SOURCE INFORMATION Block Start

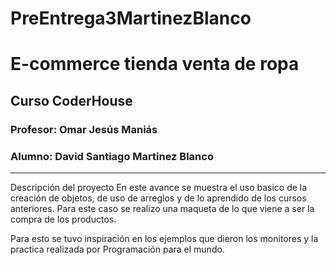 # PreEntrega3MartinezBlanco
# E-commerce tienda venta de ropa

## Curso CoderHouse

### Profesor: Omar Jesús Maniás

### Alumno: David Santiago Martinez Blanco

---

Descripción del proyecto
En este avance se muestra el uso basico de la creación de objetos, de uso de arreglos y de lo aprendido de los cursos anteriores.
Para este caso se realizo una maqueta de lo que viene a ser la compra de los productos.

Para esto se tuvo inspiración en los ejemplos que dieron los monitores y la practica realizada por Programación para el mundo.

SOURCE INFORMATION Block End

=== EXERCISE BRIEF ===
Every line above that holds the string "este" should be copied out.

=== TASK ANSWER ===
En este avance se muestra el uso basico de la creación de objetos, de uso de arreglos y de lo aprendido de los cursos anteriores.
Para este caso se realizo una maqueta de lo que viene a ser la compra de los productos.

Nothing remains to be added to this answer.